Google Groups no longer supports new Usenet posts or subscriptions. Historical content remains viewable.
Dismiss

asymmetric eventcount

25 views
Skip to first unread message

Dmitriy V'jukov

unread,
Apr 5, 2008, 12:39:23 PM4/5/08
to
I've figured out that it's possible to make eventcount asymmetric.
I.e. move all overheads from producer's fast-path to consumer's slow-
path.

Now consumer pattern looks like:

work_t* get_work()
{
work_t* work = 0;
while (! (work = try_get_work()) {
eventcount_cmp_t const cmp = eventcount_get();
if (work = try_get_work()) { break; }
eventcount_wait(cmp);
}
return work;
}

If we modify consumer pattern like this:

work_t* get_work()
{
work_t* work = 0;
while (! (work = try_get_work()) {
eventcount_cmp_t const cmp = eventcount_get();

/*-------------------------------------*/
system_wide_synchronize();
/*-------------------------------------*/

if (work = try_get_work()) { break; }
eventcount_wait(cmp);
}
return work;
}

Then producer is not required to execute #StoreLoad after submitting
work item and before signalling eventcount.
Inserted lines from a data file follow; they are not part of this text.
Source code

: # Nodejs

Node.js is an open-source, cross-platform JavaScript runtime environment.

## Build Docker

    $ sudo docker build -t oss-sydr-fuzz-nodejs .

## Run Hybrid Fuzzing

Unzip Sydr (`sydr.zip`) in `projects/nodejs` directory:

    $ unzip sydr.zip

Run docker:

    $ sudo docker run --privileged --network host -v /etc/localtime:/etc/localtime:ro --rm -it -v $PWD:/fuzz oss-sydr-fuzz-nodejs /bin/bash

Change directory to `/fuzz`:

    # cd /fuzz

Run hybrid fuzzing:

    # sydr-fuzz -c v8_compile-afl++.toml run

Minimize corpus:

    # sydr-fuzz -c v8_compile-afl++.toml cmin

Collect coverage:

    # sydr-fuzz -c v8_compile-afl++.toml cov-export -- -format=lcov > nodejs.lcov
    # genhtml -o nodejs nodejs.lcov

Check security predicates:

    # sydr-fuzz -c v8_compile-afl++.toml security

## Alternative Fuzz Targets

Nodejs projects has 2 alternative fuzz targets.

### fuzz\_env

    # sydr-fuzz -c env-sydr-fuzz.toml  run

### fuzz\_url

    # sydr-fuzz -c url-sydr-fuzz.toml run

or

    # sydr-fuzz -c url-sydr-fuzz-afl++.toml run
system_wide_synchronize() can be FlushProcessorWriteBuffers(),
rcu_synchronize(), signal to every thread, APC to every thread,
polling of thread/processor activity, IPI/x-calls, thread suspend/
resume, mprotect()/VirtualAlloc(), wait long enough, or something like
this:
http://groups.google.ru/group/comp.programming.threads/browse_frm/thread/f8f78ff07df6df5f

Probably it can be worth doing. Because heavy
system_wide_synchronize() executed only when consumer has no work to
do and going to sleep, i.e. when system is underloaded. On the other
hand it allows to eliminate #StoreLoad from producer's fast-path, i.e.
increase throughput under heavy load.
In the environment with thread per processor,
system_wide_synchronize() will eat processor time only when otherwise
processor would be idle.

The whole thing makes sense only if producer doesn't execute
#StoreLoad after submitting work item anyway. I.e. if producer uses
something like spsc-queue, work-stealing deque etc. Or if platform has
atomic RMW operations stripped from memory barriers.
If producer uses x86 atomic RMW operation (InterlockedXXX) to submit
work item, then asymmetric eventcount is senseless.


Dmitriy V'jukov

Dmitriy V'jukov

unread,
Apr 5, 2008, 1:19:27 PM4/5/08
to
On 5 апр, 20:39, "Dmitriy V'jukov" <dvyu...@gmail.com> wrote:
> I've figured out that it's possible to make eventcount asymmetric.
> I.e. move all overheads from producer's fast-path to consumer's slow-
> path.


system_wide_synchronize() can be implemented in interesting and
effective way wrt asymmetric eventcount. Note that:
1. While waiting for system wide synchronization to complete consumer
can periodically check whether new work is arrived. And if new work is
arrived then consumer can just cancel or forgot about system wide
synchronization and begin to processing new work.
2. It's not very critical if consumer can miss new work with low
probability and untimely go to sleep. Because any new work item will
resume consumer. It's not critical like in asymmetric mutex.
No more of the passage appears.